*** Record set ***
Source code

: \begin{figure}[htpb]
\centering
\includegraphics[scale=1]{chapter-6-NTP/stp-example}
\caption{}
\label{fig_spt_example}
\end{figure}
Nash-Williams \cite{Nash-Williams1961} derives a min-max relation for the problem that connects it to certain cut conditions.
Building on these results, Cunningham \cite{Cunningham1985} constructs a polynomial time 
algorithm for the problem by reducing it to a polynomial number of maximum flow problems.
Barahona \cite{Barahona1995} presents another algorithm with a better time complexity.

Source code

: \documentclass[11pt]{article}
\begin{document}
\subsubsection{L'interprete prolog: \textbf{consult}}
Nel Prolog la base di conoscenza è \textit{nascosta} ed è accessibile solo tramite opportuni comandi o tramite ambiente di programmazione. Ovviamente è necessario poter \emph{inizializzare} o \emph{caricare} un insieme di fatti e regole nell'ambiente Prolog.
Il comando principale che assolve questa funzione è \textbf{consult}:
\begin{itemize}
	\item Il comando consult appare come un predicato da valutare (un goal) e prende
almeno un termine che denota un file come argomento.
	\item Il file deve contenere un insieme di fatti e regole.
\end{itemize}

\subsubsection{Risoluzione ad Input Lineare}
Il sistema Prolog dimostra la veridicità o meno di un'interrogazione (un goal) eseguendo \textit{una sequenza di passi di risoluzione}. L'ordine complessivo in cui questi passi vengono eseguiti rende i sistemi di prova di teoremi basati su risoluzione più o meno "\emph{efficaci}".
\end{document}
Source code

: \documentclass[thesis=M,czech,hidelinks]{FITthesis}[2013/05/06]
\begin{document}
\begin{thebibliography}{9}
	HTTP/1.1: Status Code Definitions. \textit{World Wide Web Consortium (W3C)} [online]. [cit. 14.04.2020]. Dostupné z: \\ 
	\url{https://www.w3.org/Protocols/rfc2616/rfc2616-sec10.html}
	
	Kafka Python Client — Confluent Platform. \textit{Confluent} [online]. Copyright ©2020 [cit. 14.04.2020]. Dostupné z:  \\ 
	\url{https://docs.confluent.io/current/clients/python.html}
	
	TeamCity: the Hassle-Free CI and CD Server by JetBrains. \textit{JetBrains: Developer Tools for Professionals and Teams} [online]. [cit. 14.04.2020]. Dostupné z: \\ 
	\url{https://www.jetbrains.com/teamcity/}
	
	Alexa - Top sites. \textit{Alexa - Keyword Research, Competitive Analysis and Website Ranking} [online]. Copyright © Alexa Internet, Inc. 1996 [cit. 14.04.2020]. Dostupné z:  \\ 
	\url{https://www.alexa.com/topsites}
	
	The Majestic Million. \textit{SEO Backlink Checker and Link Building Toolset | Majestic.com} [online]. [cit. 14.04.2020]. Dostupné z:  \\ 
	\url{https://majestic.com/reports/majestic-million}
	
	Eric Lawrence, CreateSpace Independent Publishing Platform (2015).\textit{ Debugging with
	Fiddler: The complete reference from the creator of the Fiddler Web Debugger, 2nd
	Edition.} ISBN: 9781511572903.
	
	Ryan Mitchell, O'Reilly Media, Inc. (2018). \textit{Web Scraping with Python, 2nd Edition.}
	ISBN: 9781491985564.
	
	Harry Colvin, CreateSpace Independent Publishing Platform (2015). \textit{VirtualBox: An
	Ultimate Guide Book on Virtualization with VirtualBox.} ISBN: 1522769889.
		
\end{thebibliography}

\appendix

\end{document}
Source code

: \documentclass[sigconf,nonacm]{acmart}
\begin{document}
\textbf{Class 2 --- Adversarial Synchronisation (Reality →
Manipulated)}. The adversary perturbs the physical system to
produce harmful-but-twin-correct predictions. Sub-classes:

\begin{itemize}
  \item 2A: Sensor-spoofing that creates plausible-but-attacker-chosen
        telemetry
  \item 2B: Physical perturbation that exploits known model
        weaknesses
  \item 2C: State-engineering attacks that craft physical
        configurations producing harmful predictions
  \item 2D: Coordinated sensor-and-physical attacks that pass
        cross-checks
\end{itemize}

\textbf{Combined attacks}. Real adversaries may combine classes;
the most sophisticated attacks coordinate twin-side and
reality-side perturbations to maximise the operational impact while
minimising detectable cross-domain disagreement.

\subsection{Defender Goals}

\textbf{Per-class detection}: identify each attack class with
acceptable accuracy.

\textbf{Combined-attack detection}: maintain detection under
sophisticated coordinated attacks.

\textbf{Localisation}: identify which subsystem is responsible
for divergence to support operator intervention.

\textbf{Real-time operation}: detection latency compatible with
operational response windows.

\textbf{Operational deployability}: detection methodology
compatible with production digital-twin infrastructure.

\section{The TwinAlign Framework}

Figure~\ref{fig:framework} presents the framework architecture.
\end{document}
*** End of Record set ***
To do
In full and without alteration, transcribe the listing above.

Result of this task
Source code

: \begin{figure}[htpb]
\centering
\includegraphics[scale=1]{chapter-6-NTP/stp-example}
\caption{}
\label{fig_spt_example}
\end{figure}
Nash-Williams \cite{Nash-Williams1961} derives a min-max relation for the problem that connects it to certain cut conditions.
Building on these results, Cunningham \cite{Cunningham1985} constructs a polynomial time 
algorithm for the problem by reducing it to a polynomial number of maximum flow problems.
Barahona \cite{Barahona1995} presents another algorithm with a better time complexity.

Source code

: \documentclass[11pt]{article}
\begin{document}
\subsubsection{L'interprete prolog: \textbf{consult}}
Nel Prolog la base di conoscenza è \textit{nascosta} ed è accessibile solo tramite opportuni comandi o tramite ambiente di programmazione. Ovviamente è necessario poter \emph{inizializzare} o \emph{caricare} un insieme di fatti e regole nell'ambiente Prolog.
Il comando principale che assolve questa funzione è \textbf{consult}:
\begin{itemize}
	\item Il comando consult appare come un predicato da valutare (un goal) e prende
almeno un termine che denota un file come argomento.
	\item Il file deve contenere un insieme di fatti e regole.
\end{itemize}

\subsubsection{Risoluzione ad Input Lineare}
Il sistema Prolog dimostra la veridicità o meno di un'interrogazione (un goal) eseguendo \textit{una sequenza di passi di risoluzione}. L'ordine complessivo in cui questi passi vengono eseguiti rende i sistemi di prova di teoremi basati su risoluzione più o meno "\emph{efficaci}".
\end{document}
Source code

: \documentclass[thesis=M,czech,hidelinks]{FITthesis}[2013/05/06]
\begin{document}
\begin{thebibliography}{9}
	HTTP/1.1: Status Code Definitions. \textit{World Wide Web Consortium (W3C)} [online]. [cit. 14.04.2020]. Dostupné z: \\ 
	\url{https://www.w3.org/Protocols/rfc2616/rfc2616-sec10.html}
	
	Kafka Python Client — Confluent Platform. \textit{Confluent} [online]. Copyright ©2020 [cit. 14.04.2020]. Dostupné z:  \\ 
	\url{https://docs.confluent.io/current/clients/python.html}
	
	TeamCity: the Hassle-Free CI and CD Server by JetBrains. \textit{JetBrains: Developer Tools for Professionals and Teams} [online]. [cit. 14.04.2020]. Dostupné z: \\ 
	\url{https://www.jetbrains.com/teamcity/}
	
	Alexa - Top sites. \textit{Alexa - Keyword Research, Competitive Analysis and Website Ranking} [online]. Copyright © Alexa Internet, Inc. 1996 [cit. 14.04.2020]. Dostupné z:  \\ 
	\url{https://www.alexa.com/topsites}
	
	The Majestic Million. \textit{SEO Backlink Checker and Link Building Toolset | Majestic.com} [online]. [cit. 14.04.2020]. Dostupné z:  \\ 
	\url{https://majestic.com/reports/majestic-million}
	
	Eric Lawrence, CreateSpace Independent Publishing Platform (2015).\textit{ Debugging with
	Fiddler: The complete reference from the creator of the Fiddler Web Debugger, 2nd
	Edition.} ISBN: 9781511572903.
	
	Ryan Mitchell, O'Reilly Media, Inc. (2018). \textit{Web Scraping with Python, 2nd Edition.}
	ISBN: 9781491985564.
	
	Harry Colvin, CreateSpace Independent Publishing Platform (2015). \textit{VirtualBox: An
	Ultimate Guide Book on Virtualization with VirtualBox.} ISBN: 1522769889.
		
\end{thebibliography}

\appendix

\end{document}
Source code

: \documentclass[sigconf,nonacm]{acmart}
\begin{document}
\textbf{Class 2 --- Adversarial Synchronisation (Reality →
Manipulated)}. The adversary perturbs the physical system to
produce harmful-but-twin-correct predictions. Sub-classes:

\begin{itemize}
  \item 2A: Sensor-spoofing that creates plausible-but-attacker-chosen
        telemetry
  \item 2B: Physical perturbation that exploits known model
        weaknesses
  \item 2C: State-engineering attacks that craft physical
        configurations producing harmful predictions
  \item 2D: Coordinated sensor-and-physical attacks that pass
        cross-checks
\end{itemize}

\textbf{Combined attacks}. Real adversaries may combine classes;
the most sophisticated attacks coordinate twin-side and
reality-side perturbations to maximise the operational impact while
minimising detectable cross-domain disagreement.

\subsection{Defender Goals}

\textbf{Per-class detection}: identify each attack class with
acceptable accuracy.

\textbf{Combined-attack detection}: maintain detection under
sophisticated coordinated attacks.

\textbf{Localisation}: identify which subsystem is responsible
for divergence to support operator intervention.

\textbf{Real-time operation}: detection latency compatible with
operational response windows.

\textbf{Operational deployability}: detection methodology
compatible with production digital-twin infrastructure.

\section{The TwinAlign Framework}

Figure~\ref{fig:framework} presents the framework architecture.
\end{document}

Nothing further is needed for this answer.